How Dumb Are We?
I keep seeing the “Man on the Street” interviews that late night talk show hosts have on now and then. I have to wonder about the world these folks live in.
I am not going to begrudge someone because they know all the “Dancing with the Stars” contestants. And I certainly don’t expect them to know the names of the president’s cabinet or the heads of state around the world.
But it would seem that they might know the name of the Vice President or at least recognize his picture.
Asking people what they think about Sarah Palin being Barrack Obama’s running mate in the next election and them being OK with that says something.
Can We Even Form Complete Sentences?
You would think after four hundred plus years we would speak better — not worse. People in Shakespeare's time had working vocabularies of around 54,000 words.
The working vocabulary of the average American today is 3,000 words. Or, 2,999 if you want to remove “awesome.”
Try reading the words of the founding fathers. The Federalist Papers would be a good place to start. No one speaks like that anymore.
In the Declaration of Independence, Thomas Jefferson wrote,
“But when a long train of abuses and usurpations, pursuing invariably the same Object evinces a design to reduce them under absolute Despotism, it is their right, it is their duty, to throw off such Government, and to provide new Guards for their future security.”

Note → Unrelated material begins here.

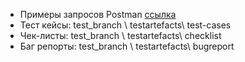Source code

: - Примеры запросов Postman [ссылка](https://https://www.postman.com/kosmonaft80/workspace/test-task/collection/25290198-0d43cc1a-faf2-413b-bad3-8c481778a9f1?action=share&creator=25290198/)
- Тест кейсы: test_branch \ testartefacts\ test-cases
- Чек-листы: test_branch \ testartefacts\ checklist 
- Баг репорты: test_branch \ testartefacts\ bugreport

Over seventy percent of Americans reading that today would have no idea what Jefferson was even talking about. “Usurpations,” “evinces,” “Despotism?”
Does Jefferson sound like the kind of guy you’d like to have a beer with?
Did I just end a sentence with a preposition?
Some Finals Thoughts
I realize that I am the last person on earth who should be giving grammar or communication criticism to anyone.
But the next time you want to, “kick the can down the road,” or “hook-up,” or use “at this point in time,” or determine that, “at the end of the day,” something will happen — Please Stop. You’re just embarrassing yourself.
I hate to break it to you but nothing, and I mean nothing, is “awesome.” Well, your Mom maybe.